The apology was specifically addressed victims what is referred to as the Gay Purge. It was a campaign that began in the 1950s and continued until the 1990s in which the Canadian government targeted civil servants believed to be homosexual, bisexual, or transgender.
Thousands of Canadians who were in the public service, military, and RCMP were fired, discharged, or intimidated into leaving their jobs due to what Trudeau called "nothing short of a witch hunt".
Suspected individuals were subjected to surveillance, interrogations, polygraph tests, or evaluations by a questionable device called the "fruit machine" (which measured the physical responses of subjects as they were forced to look at pornography), as well as sexual assault and blackmail.
Trudeau noted how government laws and policies enforced inequality and "legitimized hatred and violence and brought shame to those targeted."
"The government of Canada exercised its authority in a cruel and unjust manner," Trudeau stated in the House of Commons in Ottawa. "It is with shame and sorrow and deep regret for the things we have done that I stand here today and say, 'We were wrong. We apologize. I am sorry. We are sorry.' "

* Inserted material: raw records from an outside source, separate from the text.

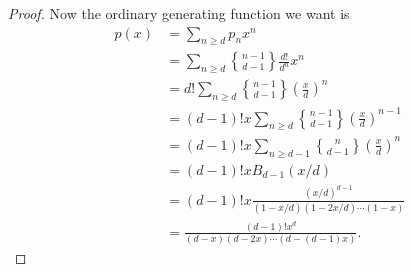 \documentclass{article}
\begin{document}
\begin{enumerate}[label={(\alph*)}]
\begin{proof}
        Now the ordinary generating function we want is
        \begin{align*}
          p(x) &=\sum_{n\geq d} p_n x^n\\
          &=\sum_{n\geq d} {n-1\brace d-1}\frac{d!}{d^n} x^n\\
          &=d! \sum_{n\geq d} {n-1\brace d-1} \left(\frac{x}{d}\right)^n\\
          &=(d-1)!x \sum_{n\geq d} {n-1\brace d-1}
            \left(\frac{x}{d}\right)^{n-1}\\
          &=(d-1)!x \sum_{n\geq d-1} {n\brace d-1}
            \left(\frac{x}{d}\right)^{n}\\
          &=(d-1)!x B_{d-1}(x/d)\\
          &=(d-1)!x \frac{(x/d)^{d-1}}{(1-x/d)(1-2x/d)\cdots(1-x)}\\
          &=\frac{(d-1)!x^d}{(d-x)(d-2x)\cdots(d-(d-1)x)}.
        \end{align*}
      \end{proof}
  \end{enumerate}
\end{document}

Trudeau, who was brought to tears by the apology, said that he hoped the day would serve as a "turning point" and asked Canadians to commit to ending discrimination against LGBT people, who continue to face higher rates of aggression, violence, mental-health issues, and homelessness.

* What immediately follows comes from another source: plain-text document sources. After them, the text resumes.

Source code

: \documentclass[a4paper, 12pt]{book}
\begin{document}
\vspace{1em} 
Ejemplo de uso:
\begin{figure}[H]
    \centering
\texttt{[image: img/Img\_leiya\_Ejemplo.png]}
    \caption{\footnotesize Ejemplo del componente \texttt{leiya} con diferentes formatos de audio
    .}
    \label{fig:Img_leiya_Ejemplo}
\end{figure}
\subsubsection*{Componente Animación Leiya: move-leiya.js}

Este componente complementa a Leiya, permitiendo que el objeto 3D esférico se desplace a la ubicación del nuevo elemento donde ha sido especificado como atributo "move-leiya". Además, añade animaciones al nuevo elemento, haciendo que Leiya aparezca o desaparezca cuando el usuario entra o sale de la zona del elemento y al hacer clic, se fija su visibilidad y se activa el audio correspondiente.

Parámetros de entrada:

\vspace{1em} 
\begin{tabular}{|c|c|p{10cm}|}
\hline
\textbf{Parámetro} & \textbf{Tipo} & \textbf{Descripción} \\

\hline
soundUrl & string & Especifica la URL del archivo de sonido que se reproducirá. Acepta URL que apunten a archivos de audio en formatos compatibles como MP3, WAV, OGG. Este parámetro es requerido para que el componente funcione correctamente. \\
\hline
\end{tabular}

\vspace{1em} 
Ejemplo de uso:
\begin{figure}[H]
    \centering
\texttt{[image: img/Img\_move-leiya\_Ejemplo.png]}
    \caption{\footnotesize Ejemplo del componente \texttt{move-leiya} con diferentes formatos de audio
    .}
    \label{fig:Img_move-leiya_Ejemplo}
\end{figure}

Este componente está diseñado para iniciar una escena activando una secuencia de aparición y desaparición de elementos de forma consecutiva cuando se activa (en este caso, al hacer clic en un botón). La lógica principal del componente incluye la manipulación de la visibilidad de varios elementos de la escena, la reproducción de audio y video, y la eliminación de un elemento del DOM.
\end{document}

In addition to the formal apology, which received a standing ovation, the federal government will offer $110 million in compensation to individuals involved with a class-action lawsuit in response to the purge.
An additional $15 million will be devoted to historical reconciliation, education, and memorialization efforts.

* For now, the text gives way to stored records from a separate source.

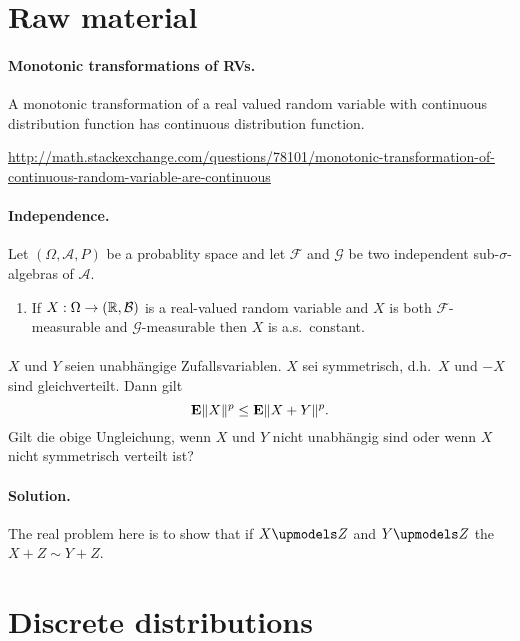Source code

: 
\section{Raw material}


\paragraph{Monotonic transformations of RVs.} A monotonic transformation of
a real valued random variable with continuous distribution function has
continuous distribution function. 

\url{http://math.stackexchange.com/questions/78101/monotonic-transformation-of-continuous-random-variable-are-continuous}



\paragraph{Independence. }
Let $(\Omega, \mathcal A, P)$ be a probablity space and let $\mathcal F$ and
$\mathcal G$ be two independent sub-$\sigma$-algebras of $\mathcal A$.

\begin{enumerate} 
\item If $X: \Omega \to (\mathbb R, \mathcal B)$ is a
    real-valued random variable and $X$ is both $\mathcal F$-measurable
    and $\mathcal G$-measurable then $X$ is a.s.~constant.
\end{enumerate}
\paragraph{} $X$ und $Y$ seien unabhängige Zufallsvariablen. $X$ sei symmetrisch, 
d.h.\ $X$ und $-X$ sind gleichverteilt. Dann gilt
\begin{equation}
    \mathbf{E} \| X \|^p \leq \mathbf{E} \| X + Y \|^p.
\end{equation}
Gilt die obige Ungleichung, wenn $X$ und $Y$ nicht unabhängig sind oder wenn 
$X$ nicht symmetrisch verteilt ist?

\paragraph*{Solution. } The real problem here is to show that if $X \upmodels Z$
and $Y \upmodels Z$ the $X+Z \sim Y+Z$. 


\section{Discrete distributions}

The RCMP and National Defence will also launch awareness and support programs that will include a "positive space" initiative in the military for support and networking.
Earlier today, the government also introduced legislation to expunge the criminal records of anyone convicted of consensual sexual activity with a same-sex partner.
It wasn't until 1969 when Justin's father, then–Prime Minister Pierre Trudeau, decriminalized same-sex sexual activity.
B.C. Premier John Horgan issued a statement in response to Trudeau's apology.
"Words cannot reverse Canada's shameful treatment of LGBTQ2S+ people," Horgan said in a news release. "But they can help heal the wounds left behind by the harmful laws and policies of the past….While Canada has been making strides since the 1960s to offer LGBTQ2S+ people full and equal protection in the law, more must be done to make sure everyone is free and unafraid to be who they are."
Horgan also noted that the province adopted the three-year Diversity and Inclusion Action Plan, which was launched in October, to help recruit, develop, and retain a diverse talent pool to better reflect visible minorities, people with disabilities, women, Indigenous people, and LGBT people.